Review: Sleeping Giants

tl;dr: fresh and new science-fiction tale that’ll have you on the edge of your seat

The Story:

Dr. Rose Franklin stumbles on a giant hand in her youth, an amazing discovery that she’s delighted to study later on, in her career as a physicist. The story that embarks from there covers a lot of ground.

The story is framed by an unnamed narrator, whose identity is a mystery, and that mystery is brought up again and again by the people that he interviews. There are so many characters, I don’t know if I can name them all. There are a few key figures here, though, and they all have their own individual arcs within the larger story.

(Minor spoilers ahead.)

Disclaimer: I listened to this on audio, which, while I highly recommend doing so for the huge cast of voice actors that lent their talents, that means that I may not spell characters names as they are supposed to be. I also don’t have a large selection of highlights to go back over in order to refresh my memory. I hope you’ll forgive me this.

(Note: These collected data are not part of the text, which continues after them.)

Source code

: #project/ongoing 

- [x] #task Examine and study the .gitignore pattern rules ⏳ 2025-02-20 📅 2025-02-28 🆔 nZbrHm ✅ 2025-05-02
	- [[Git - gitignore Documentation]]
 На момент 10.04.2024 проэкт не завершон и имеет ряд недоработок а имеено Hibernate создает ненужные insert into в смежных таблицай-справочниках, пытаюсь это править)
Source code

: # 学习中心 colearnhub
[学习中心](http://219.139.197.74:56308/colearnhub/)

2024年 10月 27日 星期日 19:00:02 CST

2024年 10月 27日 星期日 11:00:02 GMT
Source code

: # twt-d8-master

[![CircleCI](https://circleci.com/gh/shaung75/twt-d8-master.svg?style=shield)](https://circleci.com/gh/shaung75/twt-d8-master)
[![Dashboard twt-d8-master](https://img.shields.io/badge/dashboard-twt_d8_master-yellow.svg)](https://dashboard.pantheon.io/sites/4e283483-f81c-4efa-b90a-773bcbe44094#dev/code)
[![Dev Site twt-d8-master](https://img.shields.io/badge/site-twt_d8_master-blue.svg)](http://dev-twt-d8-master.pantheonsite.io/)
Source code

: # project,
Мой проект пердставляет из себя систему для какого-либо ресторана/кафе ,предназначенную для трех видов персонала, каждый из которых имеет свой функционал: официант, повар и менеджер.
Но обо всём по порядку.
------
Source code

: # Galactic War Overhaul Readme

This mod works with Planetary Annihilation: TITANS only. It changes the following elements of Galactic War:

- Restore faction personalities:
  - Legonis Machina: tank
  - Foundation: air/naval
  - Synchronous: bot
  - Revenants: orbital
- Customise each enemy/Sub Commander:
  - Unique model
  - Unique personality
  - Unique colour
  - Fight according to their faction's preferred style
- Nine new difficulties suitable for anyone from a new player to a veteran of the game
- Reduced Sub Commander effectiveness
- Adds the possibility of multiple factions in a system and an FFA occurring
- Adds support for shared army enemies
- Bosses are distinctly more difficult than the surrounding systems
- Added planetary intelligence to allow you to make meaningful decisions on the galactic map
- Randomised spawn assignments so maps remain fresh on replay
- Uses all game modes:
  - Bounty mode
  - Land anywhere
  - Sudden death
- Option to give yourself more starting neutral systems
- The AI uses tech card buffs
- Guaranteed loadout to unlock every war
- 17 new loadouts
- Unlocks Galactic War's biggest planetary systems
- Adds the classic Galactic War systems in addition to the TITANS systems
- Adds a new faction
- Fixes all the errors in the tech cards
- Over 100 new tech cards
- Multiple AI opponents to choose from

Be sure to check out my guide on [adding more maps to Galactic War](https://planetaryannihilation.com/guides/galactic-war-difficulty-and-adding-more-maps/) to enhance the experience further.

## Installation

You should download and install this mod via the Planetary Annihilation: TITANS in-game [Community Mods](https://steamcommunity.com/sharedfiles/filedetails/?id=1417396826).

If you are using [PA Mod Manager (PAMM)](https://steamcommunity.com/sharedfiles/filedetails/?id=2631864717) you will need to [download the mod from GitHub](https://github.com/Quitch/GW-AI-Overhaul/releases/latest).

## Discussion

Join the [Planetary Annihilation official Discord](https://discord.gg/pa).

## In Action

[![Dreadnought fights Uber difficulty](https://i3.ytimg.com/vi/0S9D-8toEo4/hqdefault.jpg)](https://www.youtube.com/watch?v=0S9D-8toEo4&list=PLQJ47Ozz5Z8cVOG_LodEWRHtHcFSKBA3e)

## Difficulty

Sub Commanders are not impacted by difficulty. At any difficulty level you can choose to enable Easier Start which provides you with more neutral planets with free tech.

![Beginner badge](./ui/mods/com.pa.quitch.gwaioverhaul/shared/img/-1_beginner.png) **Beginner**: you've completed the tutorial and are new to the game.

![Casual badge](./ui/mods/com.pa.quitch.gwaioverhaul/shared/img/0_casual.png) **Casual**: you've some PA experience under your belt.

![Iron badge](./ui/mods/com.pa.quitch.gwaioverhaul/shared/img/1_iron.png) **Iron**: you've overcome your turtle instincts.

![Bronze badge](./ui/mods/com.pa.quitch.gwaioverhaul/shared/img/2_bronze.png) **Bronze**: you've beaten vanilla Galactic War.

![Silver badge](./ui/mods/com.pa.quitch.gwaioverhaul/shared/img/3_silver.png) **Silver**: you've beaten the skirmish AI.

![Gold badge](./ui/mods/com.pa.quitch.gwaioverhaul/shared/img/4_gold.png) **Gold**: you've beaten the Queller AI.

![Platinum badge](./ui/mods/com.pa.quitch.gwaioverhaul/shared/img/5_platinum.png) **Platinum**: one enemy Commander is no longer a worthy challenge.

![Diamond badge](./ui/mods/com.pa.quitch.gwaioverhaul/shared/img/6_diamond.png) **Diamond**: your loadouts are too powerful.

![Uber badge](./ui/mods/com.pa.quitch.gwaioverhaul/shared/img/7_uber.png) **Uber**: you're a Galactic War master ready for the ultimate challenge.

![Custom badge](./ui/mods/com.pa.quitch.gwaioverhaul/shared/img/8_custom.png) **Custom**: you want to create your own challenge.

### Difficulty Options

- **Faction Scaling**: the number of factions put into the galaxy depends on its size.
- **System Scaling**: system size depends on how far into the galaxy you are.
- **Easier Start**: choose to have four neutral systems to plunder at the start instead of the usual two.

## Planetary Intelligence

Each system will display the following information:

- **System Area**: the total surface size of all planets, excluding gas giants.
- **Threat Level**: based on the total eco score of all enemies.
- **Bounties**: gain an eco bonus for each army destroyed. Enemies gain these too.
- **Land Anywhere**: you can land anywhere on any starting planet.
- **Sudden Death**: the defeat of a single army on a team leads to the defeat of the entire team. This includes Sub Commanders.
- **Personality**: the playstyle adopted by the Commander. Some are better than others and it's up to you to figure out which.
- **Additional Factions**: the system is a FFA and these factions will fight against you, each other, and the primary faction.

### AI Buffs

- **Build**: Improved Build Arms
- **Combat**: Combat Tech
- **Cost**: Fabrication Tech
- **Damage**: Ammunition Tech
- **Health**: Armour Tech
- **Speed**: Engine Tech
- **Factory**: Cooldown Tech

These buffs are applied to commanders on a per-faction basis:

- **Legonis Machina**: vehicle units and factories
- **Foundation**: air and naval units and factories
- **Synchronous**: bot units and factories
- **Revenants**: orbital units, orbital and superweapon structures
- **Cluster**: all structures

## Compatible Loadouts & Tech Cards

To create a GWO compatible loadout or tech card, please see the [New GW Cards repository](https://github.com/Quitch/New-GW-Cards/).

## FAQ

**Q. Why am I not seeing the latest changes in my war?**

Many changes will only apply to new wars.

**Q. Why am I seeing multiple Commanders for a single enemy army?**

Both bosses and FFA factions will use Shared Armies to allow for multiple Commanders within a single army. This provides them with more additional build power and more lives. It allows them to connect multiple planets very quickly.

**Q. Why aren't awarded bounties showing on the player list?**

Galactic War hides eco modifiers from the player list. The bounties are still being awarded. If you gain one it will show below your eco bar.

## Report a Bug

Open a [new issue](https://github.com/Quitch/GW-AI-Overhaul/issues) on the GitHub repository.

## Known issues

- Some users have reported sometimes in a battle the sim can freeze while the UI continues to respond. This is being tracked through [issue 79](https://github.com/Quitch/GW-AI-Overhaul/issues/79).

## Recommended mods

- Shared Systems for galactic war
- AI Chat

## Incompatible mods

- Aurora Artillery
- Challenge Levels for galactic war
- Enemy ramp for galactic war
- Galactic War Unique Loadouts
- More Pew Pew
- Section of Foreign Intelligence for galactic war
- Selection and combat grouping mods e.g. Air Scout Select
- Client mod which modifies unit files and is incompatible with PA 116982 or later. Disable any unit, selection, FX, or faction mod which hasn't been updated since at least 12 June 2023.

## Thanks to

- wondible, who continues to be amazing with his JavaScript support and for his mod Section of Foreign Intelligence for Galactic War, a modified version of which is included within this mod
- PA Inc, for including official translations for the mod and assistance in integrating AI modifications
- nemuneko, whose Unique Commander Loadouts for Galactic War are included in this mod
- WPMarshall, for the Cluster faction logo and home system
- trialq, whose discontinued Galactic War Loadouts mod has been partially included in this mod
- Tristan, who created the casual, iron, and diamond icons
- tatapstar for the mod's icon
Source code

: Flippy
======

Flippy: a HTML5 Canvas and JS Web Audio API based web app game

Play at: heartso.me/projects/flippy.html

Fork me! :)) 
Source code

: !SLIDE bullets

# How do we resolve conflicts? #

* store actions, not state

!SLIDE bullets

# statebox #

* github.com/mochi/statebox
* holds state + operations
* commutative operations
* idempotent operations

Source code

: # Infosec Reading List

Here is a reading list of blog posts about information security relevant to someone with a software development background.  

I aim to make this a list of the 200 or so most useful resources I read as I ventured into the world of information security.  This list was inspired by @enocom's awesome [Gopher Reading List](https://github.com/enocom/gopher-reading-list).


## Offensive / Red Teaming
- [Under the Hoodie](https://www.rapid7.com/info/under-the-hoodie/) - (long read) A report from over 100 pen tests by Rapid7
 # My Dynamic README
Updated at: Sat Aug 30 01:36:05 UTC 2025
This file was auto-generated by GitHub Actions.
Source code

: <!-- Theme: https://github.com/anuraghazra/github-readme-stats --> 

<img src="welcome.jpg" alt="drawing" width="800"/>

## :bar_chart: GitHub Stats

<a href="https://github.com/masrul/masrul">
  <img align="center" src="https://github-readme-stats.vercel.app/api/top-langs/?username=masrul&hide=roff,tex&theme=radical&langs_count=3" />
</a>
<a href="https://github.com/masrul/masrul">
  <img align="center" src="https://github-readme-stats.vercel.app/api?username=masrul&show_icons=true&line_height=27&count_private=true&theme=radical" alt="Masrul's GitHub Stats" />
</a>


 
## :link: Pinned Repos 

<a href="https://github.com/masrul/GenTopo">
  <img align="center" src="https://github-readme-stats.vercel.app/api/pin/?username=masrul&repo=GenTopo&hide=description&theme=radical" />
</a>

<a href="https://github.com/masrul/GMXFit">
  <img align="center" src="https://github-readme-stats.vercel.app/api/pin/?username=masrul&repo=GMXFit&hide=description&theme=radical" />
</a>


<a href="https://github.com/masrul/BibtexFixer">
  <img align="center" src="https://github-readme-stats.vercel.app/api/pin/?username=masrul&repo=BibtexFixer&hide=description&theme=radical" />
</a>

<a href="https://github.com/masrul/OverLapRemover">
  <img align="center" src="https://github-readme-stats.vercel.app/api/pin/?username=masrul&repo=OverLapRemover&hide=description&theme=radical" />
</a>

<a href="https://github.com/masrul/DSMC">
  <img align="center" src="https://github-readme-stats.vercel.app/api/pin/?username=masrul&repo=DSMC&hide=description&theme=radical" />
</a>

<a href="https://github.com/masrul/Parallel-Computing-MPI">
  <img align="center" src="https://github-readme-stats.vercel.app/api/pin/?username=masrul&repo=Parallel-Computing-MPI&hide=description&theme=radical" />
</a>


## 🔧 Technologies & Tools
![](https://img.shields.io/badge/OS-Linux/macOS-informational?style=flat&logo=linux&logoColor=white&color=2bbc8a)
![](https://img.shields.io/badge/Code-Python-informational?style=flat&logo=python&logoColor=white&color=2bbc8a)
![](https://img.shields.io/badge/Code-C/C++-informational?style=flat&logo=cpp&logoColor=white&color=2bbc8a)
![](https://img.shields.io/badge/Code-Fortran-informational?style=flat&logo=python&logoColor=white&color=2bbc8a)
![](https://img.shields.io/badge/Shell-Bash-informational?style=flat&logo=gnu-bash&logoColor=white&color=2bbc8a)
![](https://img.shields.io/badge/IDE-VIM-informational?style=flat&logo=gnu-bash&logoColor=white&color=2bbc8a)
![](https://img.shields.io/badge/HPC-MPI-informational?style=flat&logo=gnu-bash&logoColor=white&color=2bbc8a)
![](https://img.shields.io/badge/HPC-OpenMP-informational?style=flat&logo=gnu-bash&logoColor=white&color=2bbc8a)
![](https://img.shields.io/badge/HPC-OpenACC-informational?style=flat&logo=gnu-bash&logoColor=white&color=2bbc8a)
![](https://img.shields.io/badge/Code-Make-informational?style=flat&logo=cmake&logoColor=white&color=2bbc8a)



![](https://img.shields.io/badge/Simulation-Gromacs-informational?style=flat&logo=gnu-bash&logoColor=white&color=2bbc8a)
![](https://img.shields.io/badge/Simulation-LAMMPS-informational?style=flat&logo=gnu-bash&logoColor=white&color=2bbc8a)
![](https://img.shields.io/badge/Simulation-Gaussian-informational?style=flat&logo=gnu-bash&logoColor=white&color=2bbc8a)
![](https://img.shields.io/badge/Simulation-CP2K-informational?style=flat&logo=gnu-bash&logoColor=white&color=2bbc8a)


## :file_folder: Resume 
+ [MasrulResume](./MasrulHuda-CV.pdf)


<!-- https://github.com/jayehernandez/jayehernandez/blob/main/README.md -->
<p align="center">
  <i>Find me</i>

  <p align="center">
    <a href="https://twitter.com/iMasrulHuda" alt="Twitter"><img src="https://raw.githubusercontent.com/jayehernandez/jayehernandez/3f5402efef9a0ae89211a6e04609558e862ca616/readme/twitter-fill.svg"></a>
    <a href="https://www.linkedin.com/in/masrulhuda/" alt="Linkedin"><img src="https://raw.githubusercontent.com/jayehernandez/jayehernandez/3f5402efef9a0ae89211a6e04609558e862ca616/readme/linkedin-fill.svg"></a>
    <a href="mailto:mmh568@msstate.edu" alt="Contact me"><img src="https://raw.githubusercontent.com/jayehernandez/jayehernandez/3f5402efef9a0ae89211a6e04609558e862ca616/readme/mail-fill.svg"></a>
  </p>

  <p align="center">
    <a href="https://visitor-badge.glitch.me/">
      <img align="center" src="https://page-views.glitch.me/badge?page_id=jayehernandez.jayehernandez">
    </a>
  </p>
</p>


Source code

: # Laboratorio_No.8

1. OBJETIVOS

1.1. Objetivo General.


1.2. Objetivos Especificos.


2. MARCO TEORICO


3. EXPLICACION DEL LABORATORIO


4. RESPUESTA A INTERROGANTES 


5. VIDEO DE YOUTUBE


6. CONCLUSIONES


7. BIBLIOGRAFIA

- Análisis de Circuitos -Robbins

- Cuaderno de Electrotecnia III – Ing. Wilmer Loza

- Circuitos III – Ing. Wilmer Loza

Cara and Ryan are two military pilots who are brought into this project by The Narrator, and they are tasked with getting the mysterious pieces of this robot from all corners of the globe. Once they find the midsection of the robot, they discover controls inside that are supposed to guide the robot’s arms and legs, and they both dive into this new duty with relish. However, the linguist that was hired to decipher the cryptic symbols inside one of the chambers a piece was found in, Vincent, turns out to be a better fit for the leg portion, the one that Ryan had been doing. This turns out to be a huge problem because Ryan has his heart set on Cara, but Cara turns toward Vincent instead.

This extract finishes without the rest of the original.